**About this exercise**
Tally the lines in the data below where the word "struttura" appears, and give the tally alone.

◇ ◇ ◇ ◇ ◇

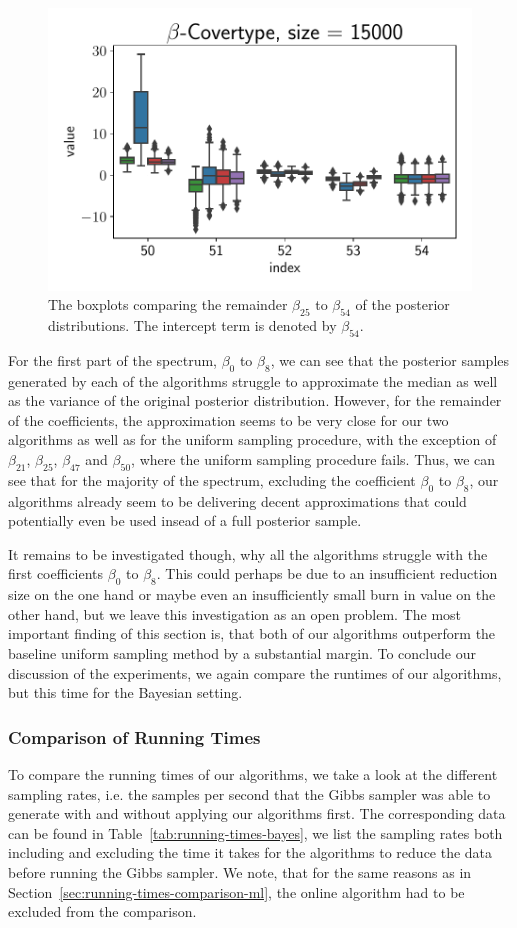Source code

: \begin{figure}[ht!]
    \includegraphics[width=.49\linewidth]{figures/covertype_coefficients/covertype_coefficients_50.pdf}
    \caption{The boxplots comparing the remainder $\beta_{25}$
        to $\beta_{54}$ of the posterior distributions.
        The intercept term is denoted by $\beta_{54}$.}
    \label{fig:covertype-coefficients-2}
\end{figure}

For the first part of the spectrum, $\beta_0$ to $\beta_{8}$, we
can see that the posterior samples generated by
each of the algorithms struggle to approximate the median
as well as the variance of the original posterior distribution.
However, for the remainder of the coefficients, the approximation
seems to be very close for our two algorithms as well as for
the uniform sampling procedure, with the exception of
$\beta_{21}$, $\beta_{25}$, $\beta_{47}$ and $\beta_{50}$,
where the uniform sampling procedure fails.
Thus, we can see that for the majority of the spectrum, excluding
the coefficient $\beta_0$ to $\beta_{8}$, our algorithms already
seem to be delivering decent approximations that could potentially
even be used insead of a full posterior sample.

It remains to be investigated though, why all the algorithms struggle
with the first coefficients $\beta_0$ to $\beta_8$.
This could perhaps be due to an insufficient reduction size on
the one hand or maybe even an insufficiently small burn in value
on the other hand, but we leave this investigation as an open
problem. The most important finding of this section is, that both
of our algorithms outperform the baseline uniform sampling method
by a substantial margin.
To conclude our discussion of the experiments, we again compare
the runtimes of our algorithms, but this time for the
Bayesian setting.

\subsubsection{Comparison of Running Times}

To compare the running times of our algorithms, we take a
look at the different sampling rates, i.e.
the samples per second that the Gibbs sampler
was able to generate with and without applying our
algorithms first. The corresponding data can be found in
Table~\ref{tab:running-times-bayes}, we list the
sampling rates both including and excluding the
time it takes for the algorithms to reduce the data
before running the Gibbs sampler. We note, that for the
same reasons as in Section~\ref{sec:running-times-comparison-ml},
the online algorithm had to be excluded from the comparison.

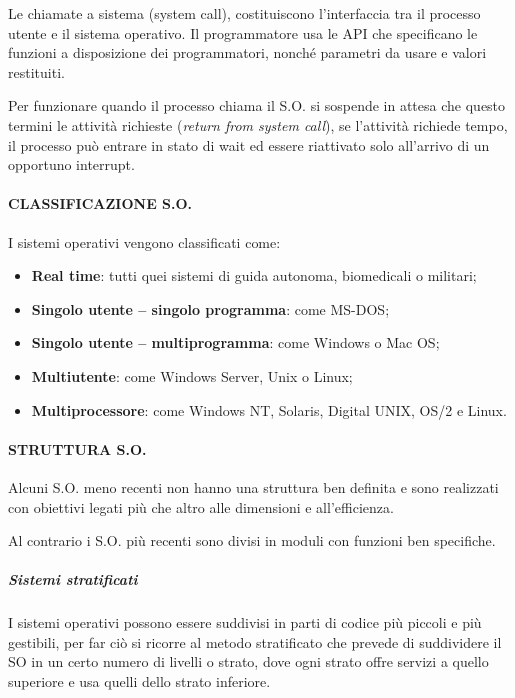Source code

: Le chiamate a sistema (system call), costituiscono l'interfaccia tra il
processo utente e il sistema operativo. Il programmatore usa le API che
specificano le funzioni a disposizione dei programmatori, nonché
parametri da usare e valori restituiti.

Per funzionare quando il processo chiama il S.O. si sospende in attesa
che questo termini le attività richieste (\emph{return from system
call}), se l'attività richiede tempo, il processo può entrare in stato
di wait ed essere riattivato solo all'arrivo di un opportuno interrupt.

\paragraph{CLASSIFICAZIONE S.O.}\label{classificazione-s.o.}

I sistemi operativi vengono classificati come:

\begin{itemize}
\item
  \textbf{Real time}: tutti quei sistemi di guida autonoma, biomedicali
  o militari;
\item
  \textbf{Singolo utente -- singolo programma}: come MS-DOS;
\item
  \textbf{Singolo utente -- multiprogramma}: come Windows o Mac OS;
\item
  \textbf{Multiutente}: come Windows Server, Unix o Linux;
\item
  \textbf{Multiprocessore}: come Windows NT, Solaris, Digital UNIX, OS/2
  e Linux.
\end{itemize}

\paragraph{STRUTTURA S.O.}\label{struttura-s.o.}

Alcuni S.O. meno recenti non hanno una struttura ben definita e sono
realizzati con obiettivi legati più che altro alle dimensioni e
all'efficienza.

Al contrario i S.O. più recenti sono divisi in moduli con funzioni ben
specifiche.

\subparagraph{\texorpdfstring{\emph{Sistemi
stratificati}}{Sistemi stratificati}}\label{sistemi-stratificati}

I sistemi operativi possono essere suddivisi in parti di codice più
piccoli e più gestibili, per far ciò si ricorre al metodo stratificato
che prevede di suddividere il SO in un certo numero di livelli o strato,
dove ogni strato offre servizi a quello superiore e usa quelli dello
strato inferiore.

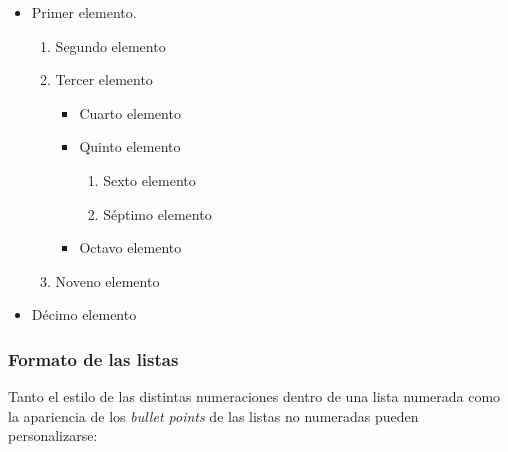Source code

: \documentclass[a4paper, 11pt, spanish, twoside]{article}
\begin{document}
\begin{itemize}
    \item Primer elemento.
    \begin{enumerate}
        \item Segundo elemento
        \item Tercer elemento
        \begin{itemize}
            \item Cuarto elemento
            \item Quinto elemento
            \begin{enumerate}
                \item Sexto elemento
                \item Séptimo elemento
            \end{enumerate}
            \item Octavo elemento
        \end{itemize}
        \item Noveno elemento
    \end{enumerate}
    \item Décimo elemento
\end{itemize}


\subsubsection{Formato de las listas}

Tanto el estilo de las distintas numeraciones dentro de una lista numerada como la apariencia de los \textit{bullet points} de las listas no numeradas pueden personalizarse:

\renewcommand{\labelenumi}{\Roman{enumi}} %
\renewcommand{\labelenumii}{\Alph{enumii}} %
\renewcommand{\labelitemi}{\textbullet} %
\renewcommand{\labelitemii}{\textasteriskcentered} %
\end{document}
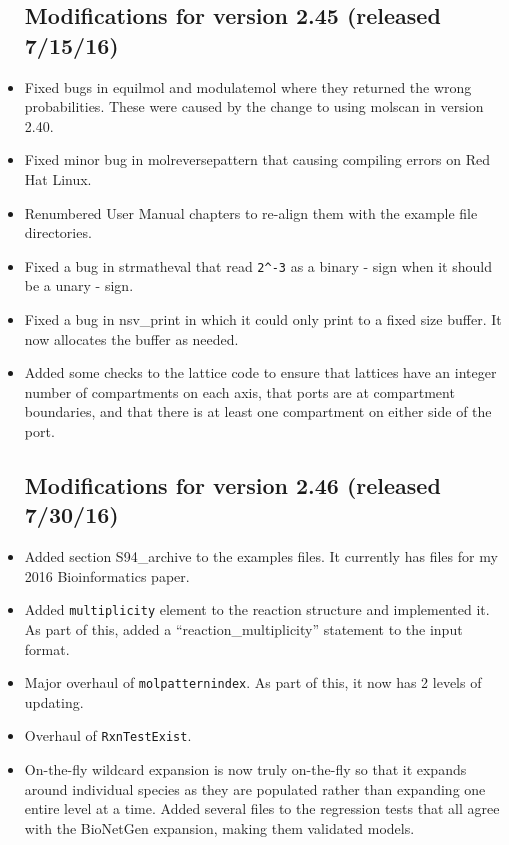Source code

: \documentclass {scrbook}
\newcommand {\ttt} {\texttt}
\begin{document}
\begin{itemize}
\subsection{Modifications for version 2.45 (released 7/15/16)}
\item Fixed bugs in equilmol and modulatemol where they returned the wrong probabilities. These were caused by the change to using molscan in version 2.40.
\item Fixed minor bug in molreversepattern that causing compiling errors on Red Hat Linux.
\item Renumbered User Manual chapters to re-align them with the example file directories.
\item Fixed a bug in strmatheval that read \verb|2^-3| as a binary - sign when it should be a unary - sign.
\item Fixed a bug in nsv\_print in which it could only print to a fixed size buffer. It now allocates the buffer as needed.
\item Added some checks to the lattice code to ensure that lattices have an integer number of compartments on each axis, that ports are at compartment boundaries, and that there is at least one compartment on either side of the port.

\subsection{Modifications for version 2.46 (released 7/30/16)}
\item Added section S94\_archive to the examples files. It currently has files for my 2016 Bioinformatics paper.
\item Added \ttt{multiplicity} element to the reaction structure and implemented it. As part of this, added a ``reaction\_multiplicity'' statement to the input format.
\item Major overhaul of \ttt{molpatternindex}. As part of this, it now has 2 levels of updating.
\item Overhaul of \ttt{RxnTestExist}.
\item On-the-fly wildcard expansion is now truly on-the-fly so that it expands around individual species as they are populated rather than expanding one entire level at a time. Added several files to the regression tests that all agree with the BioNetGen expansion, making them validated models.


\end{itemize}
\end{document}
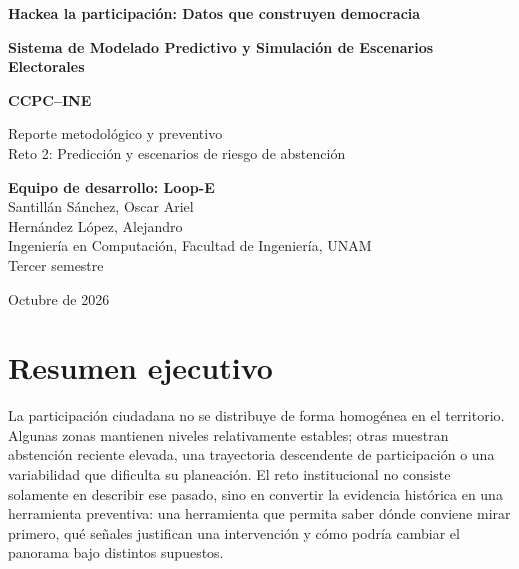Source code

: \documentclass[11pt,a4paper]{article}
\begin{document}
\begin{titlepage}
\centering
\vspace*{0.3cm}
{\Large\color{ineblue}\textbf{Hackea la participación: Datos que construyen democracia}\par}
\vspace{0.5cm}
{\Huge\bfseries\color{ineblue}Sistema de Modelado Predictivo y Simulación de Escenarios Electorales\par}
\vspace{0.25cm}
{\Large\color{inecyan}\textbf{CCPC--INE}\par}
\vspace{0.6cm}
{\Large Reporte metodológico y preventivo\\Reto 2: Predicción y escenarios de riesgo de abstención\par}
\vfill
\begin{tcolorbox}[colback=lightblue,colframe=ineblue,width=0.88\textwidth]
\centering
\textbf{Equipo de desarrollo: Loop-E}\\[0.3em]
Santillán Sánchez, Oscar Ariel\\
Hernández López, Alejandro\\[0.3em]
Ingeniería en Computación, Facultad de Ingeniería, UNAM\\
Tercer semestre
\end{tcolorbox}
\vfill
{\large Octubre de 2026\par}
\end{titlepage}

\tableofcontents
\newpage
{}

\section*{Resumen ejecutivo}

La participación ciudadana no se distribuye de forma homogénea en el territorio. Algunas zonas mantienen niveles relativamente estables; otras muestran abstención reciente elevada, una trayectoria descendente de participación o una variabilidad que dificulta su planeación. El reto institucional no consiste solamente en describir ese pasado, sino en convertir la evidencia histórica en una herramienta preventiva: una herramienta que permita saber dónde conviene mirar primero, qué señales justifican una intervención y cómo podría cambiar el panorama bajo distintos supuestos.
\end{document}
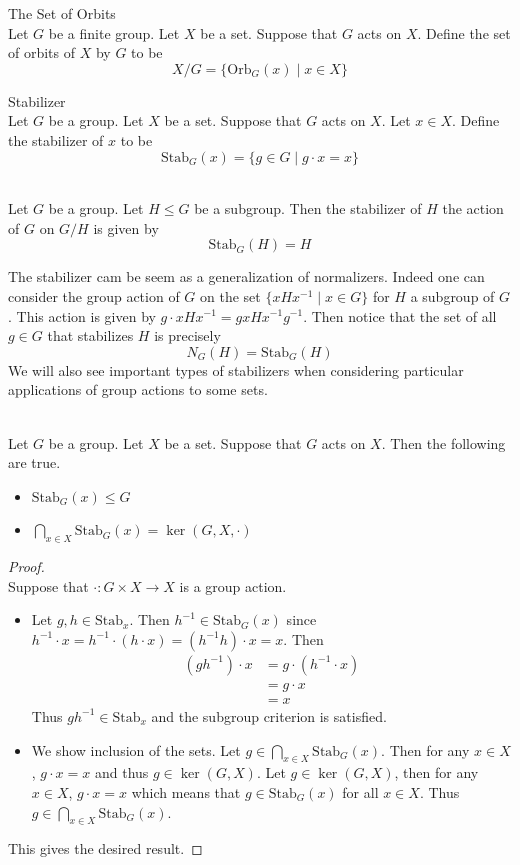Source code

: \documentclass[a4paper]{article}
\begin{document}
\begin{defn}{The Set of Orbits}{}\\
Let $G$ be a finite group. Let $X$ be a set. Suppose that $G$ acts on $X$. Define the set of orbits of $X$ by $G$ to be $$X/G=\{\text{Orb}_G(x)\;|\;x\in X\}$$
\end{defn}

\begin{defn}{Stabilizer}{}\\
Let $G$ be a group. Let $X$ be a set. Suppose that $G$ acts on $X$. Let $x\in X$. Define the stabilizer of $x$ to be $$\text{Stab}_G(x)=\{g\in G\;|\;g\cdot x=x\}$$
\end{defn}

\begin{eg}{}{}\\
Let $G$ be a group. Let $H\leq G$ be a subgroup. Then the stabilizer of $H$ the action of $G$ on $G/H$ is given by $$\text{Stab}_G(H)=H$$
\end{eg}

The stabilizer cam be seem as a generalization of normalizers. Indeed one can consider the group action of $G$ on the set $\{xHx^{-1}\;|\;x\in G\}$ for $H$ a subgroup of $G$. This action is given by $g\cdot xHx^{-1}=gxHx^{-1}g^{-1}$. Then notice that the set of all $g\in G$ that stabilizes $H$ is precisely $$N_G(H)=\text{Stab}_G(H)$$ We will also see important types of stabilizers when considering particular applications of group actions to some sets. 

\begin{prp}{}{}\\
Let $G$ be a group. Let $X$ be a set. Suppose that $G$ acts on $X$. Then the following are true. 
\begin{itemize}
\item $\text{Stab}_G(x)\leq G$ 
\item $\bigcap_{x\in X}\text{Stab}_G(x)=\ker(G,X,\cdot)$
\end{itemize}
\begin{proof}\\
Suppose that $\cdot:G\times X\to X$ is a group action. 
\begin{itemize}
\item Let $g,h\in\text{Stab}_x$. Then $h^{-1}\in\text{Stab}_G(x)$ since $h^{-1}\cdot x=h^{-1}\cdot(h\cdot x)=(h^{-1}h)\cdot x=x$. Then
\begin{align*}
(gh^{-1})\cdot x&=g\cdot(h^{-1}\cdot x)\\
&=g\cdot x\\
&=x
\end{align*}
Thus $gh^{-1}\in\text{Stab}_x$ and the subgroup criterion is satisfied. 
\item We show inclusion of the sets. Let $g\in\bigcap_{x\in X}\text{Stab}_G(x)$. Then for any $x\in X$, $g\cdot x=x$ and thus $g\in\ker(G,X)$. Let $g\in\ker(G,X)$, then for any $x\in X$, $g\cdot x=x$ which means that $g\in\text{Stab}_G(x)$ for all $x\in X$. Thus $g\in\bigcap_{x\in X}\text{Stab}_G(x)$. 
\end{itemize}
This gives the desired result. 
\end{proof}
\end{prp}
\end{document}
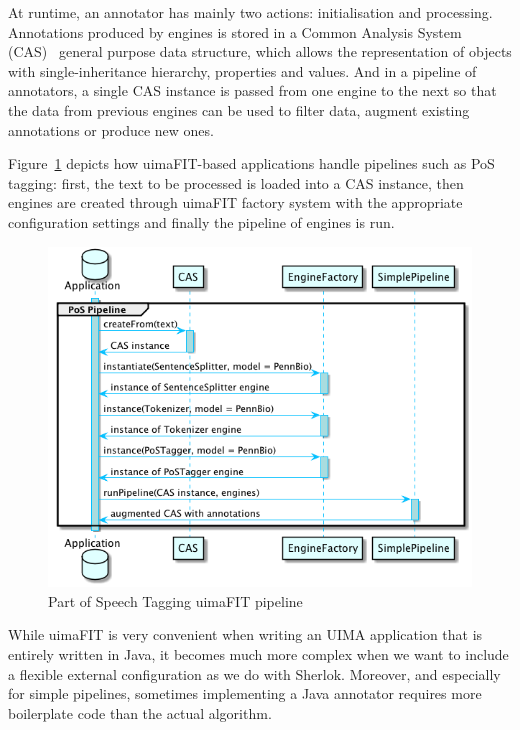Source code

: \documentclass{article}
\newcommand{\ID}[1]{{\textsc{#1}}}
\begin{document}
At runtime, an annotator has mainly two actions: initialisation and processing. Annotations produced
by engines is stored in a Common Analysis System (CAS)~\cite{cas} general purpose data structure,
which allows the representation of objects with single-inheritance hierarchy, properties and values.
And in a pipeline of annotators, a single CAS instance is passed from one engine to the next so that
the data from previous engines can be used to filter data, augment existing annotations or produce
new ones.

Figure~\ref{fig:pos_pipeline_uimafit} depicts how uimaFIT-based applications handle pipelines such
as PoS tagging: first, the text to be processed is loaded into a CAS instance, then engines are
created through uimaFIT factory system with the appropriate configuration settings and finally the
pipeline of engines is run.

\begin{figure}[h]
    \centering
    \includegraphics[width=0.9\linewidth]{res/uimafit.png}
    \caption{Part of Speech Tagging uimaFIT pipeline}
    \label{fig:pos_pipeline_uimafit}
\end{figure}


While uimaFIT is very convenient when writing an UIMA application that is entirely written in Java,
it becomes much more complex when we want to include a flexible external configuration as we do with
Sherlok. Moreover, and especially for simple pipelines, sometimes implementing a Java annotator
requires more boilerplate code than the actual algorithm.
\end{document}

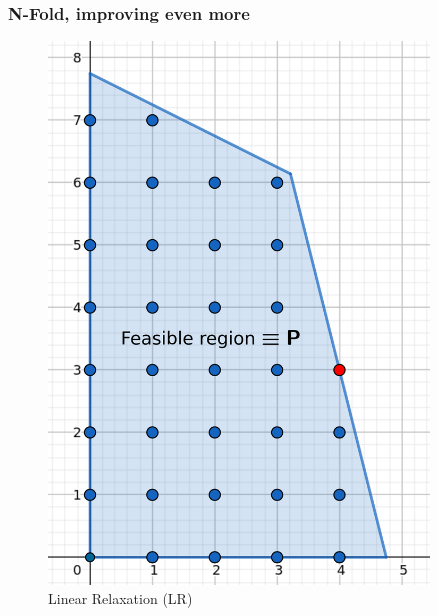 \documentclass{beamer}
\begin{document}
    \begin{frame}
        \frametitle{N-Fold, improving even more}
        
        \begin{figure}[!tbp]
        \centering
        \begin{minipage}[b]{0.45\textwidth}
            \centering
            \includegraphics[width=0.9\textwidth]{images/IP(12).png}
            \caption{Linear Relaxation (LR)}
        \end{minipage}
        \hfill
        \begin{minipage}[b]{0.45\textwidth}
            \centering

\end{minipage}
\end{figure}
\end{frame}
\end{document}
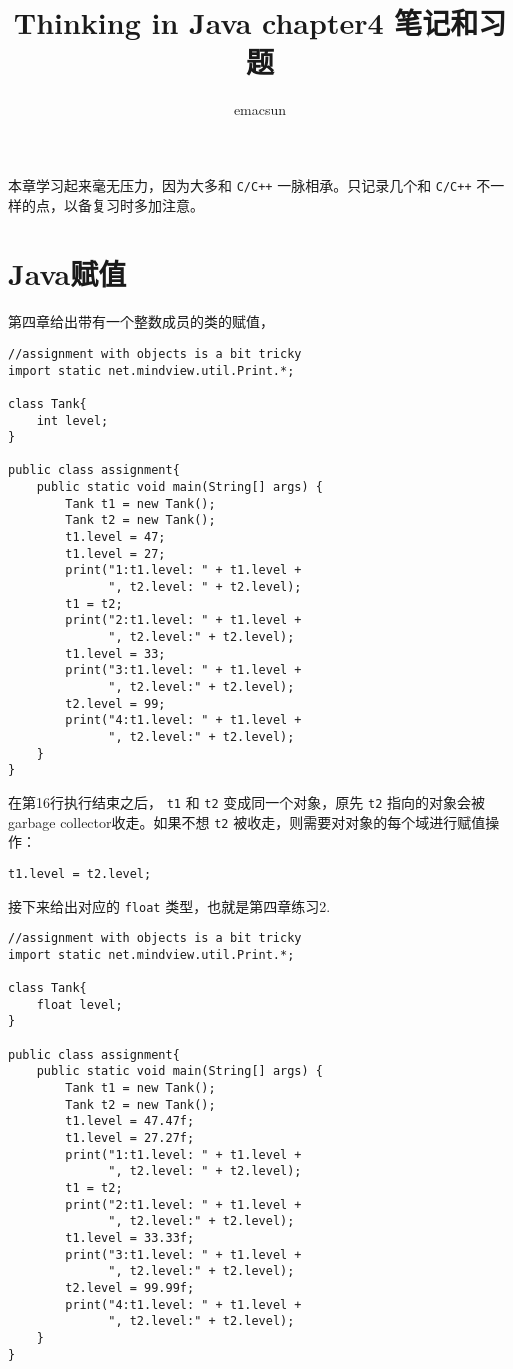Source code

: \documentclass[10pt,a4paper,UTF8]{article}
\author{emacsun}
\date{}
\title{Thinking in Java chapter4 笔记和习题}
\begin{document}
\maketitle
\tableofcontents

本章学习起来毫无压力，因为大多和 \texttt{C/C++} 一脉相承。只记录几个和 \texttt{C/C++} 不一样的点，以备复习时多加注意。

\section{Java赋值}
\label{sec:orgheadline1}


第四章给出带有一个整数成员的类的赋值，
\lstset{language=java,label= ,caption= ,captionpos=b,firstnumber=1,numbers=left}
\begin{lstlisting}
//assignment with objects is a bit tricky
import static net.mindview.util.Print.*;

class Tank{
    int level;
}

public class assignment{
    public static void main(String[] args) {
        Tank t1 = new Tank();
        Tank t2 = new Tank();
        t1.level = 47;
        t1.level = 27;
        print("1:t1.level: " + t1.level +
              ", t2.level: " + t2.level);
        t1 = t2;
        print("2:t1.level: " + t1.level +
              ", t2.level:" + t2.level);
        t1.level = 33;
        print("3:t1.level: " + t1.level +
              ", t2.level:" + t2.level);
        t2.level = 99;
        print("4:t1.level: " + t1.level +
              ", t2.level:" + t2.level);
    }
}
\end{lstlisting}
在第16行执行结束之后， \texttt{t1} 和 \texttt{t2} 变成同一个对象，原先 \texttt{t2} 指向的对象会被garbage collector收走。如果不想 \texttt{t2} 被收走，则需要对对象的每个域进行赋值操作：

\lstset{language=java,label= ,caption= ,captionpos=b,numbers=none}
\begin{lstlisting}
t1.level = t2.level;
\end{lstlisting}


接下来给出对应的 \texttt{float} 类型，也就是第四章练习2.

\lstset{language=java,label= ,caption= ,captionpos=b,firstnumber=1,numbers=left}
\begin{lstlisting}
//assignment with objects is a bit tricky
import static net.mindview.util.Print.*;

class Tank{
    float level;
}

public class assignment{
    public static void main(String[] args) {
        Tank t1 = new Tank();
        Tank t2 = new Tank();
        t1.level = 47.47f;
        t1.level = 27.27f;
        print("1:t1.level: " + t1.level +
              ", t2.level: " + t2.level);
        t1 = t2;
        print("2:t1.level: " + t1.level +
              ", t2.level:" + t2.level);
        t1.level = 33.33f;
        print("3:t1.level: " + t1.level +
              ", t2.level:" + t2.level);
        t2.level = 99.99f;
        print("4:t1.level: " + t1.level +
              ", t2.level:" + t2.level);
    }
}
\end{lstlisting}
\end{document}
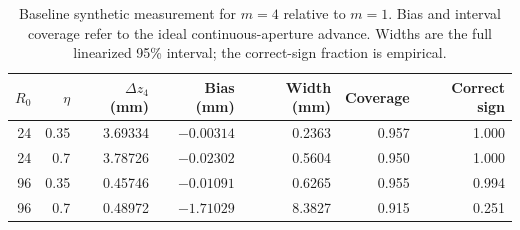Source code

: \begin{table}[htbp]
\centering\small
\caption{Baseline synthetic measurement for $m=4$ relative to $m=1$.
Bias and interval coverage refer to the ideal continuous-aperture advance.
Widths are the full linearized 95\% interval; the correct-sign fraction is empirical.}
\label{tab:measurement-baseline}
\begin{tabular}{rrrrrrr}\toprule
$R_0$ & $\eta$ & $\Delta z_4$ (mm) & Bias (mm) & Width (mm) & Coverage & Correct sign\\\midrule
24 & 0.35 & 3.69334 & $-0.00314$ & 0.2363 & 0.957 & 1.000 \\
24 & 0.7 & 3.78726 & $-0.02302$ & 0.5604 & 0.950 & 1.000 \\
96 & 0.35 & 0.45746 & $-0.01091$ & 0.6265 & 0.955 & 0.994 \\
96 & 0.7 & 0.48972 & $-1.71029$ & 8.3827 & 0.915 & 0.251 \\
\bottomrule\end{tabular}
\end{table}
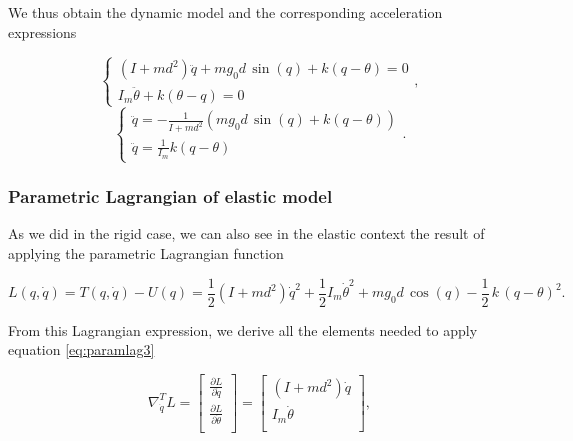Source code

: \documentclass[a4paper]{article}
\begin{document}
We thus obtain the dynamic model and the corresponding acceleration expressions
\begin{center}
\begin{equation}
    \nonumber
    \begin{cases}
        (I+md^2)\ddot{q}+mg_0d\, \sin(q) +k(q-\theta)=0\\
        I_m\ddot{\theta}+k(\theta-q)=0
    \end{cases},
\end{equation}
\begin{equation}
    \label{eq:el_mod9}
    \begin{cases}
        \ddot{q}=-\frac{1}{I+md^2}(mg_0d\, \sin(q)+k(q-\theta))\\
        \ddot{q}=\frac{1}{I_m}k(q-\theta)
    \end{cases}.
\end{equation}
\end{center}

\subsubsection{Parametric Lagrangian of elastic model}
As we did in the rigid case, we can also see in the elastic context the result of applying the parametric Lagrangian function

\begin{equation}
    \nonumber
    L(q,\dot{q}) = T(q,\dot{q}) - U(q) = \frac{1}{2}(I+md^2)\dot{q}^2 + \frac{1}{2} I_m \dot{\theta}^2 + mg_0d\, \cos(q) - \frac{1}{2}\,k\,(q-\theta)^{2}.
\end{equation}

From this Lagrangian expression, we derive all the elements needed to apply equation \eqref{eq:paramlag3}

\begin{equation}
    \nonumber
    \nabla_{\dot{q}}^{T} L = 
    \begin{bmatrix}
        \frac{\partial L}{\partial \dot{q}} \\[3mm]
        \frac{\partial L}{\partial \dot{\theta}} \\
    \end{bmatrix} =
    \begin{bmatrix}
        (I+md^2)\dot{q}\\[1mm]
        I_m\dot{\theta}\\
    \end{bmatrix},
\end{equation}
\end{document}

◇ ◇ ◇ ◇ ◇

**Task result**
2